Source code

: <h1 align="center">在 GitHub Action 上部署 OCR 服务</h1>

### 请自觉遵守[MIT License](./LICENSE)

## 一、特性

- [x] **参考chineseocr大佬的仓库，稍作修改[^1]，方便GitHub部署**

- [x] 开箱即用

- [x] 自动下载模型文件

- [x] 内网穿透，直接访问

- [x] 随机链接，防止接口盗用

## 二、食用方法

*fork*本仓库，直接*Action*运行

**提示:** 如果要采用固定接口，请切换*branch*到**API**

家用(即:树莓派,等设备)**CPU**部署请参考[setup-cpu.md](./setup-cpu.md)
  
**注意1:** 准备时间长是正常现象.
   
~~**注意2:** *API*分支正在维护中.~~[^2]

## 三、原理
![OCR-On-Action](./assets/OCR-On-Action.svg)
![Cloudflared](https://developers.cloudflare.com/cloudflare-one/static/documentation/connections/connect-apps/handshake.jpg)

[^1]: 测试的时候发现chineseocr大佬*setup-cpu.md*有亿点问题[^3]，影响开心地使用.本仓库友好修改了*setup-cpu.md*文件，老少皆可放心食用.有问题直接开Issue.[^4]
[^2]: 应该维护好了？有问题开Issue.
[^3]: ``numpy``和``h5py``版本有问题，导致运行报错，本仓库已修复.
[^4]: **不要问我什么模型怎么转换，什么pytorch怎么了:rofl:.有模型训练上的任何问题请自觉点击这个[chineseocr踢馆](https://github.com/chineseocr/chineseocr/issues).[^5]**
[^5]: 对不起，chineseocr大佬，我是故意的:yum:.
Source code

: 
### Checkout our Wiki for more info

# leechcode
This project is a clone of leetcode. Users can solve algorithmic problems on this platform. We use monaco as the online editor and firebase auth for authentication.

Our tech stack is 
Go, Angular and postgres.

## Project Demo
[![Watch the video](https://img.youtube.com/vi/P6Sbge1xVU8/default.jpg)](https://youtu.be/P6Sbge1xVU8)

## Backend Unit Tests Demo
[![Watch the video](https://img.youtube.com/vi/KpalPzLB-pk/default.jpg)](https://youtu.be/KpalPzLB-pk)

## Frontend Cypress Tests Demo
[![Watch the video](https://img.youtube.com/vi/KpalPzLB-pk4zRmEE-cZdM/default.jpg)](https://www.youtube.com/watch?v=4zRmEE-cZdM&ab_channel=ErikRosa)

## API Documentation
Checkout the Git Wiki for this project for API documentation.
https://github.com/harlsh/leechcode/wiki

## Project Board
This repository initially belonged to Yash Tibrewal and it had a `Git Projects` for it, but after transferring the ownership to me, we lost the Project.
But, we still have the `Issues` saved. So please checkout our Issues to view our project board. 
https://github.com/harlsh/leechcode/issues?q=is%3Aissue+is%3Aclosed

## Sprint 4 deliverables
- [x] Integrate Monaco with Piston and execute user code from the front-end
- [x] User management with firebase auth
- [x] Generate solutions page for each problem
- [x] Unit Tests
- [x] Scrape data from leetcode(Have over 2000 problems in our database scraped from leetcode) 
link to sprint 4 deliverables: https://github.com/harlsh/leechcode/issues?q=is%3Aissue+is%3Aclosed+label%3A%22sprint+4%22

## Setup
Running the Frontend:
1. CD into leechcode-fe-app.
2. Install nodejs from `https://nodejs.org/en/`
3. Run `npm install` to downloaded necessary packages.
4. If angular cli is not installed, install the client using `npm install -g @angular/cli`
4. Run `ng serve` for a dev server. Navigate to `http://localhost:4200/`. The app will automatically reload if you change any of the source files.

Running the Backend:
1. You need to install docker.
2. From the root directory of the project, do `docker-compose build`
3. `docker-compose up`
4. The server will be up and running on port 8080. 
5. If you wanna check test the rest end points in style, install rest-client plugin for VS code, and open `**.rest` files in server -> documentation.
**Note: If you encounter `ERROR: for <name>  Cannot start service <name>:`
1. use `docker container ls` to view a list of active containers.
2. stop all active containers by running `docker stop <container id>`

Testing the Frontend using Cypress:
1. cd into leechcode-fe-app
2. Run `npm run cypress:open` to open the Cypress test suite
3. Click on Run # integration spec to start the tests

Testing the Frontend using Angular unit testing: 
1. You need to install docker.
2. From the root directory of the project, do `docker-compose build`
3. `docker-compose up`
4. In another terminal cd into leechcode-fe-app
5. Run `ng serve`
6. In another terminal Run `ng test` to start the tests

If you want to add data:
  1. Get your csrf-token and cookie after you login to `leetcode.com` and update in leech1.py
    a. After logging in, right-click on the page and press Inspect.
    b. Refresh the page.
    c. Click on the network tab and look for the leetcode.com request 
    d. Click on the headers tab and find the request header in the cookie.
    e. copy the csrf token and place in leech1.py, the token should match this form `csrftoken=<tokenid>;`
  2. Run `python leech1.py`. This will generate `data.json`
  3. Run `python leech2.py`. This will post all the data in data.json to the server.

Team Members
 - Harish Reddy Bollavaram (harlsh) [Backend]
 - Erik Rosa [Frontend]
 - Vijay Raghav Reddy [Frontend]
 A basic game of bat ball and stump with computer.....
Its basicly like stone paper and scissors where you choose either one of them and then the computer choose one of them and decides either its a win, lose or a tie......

────────────────────

= The task =
Throughout the records above, find the lines in which the word "harlsh" appears and return them.

= Exercise result =
https://github.com/harlsh/leechcode/wiki
https://github.com/harlsh/leechcode/issues?q=is%3Aissue+is%3Aclosed
link to sprint 4 deliverables: https://github.com/harlsh/leechcode/issues?q=is%3Aissue+is%3Aclosed+label%3A%22sprint+4%22
 - Harish Reddy Bollavaram (harlsh) [Backend]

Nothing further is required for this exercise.